The Internet and Mobile Association of India (IAMAI) told the Supreme Court on Thursday that the Reserve Bank of India (RBI) should have regulated the use and exchange of cryptocurrency instead of banning it.

The ban imposed on the Banks from dealing in cryptocurrency by the RBI was a “moral ban” and was not backed by any study to show the adverse effect of cryptocurrency, submitted the petitioner body represented by Advocate Ashim Sood.

While making his case against the ban on this virtual “currency”, Sood argued that cryptocurrency is not an actual currency but in common parlance, it is called so. Cryptocurrency, such as bitcoins, is in fact a commodity, Sood argued, which has a value that is ascribed to it.

Comparing cryptocurrency with diamonds and casino chips, Sood said that these items have corresponding values given to them by the users and cannot be called as actual currency.

It was also submitted that the integrity of the Blockchain technology, of which cryptocurrency is a part, is not under question and therefore a complete ban ought not to have been imposed. Further, it was submitted that the ban was imposed by the Central Bank without having conducted a study and the same was admitted to by the RBI in response to a Right to Information (RTI) application filed in that regard.
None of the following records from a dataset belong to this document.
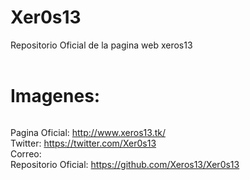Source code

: # Xer0s13
Repositorio Oficial de la pagina web xeros13
<br>
<br>
![]()






# **Imagenes:**
![]()
<br>
![]()
<br>
![]()

Pagina Oficial: http://www.xeros13.tk/ <br>
Twitter: https://twitter.com/Xer0s13 <br>
Correo: <br>
Repositorio Oficial: https://github.com/Xeros13/Xer0s13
The Bench of Justices Rohinton Nariman and Surya Kant has asked the petitioner body to submit a chart with details pertaining to all the countries and judgments by Courts of other countries where regulation of cryptocurrency was favoured over the imposition of a complete ban.

The arguments in this batch of petitions challenging the RBI’s April 6, 2018 circular will continue next week.

On April 6 in 2018, the RBI passed a Circular disallowing regulated bodies and entities from dealing in virtual currency or cryptocurrency. This Circular also banned regulated entities from offering services to those who deal in cryptocurrency. The deadline for adhering to this Circular and winding up all cryptocurrency dealings was set for three months from the date the order was passed.

Various petitioners had moved the Supreme Court challenging this circular and had sought a stay on its implementation. While the court had agreed to hear the matter, no stay on the circular was granted.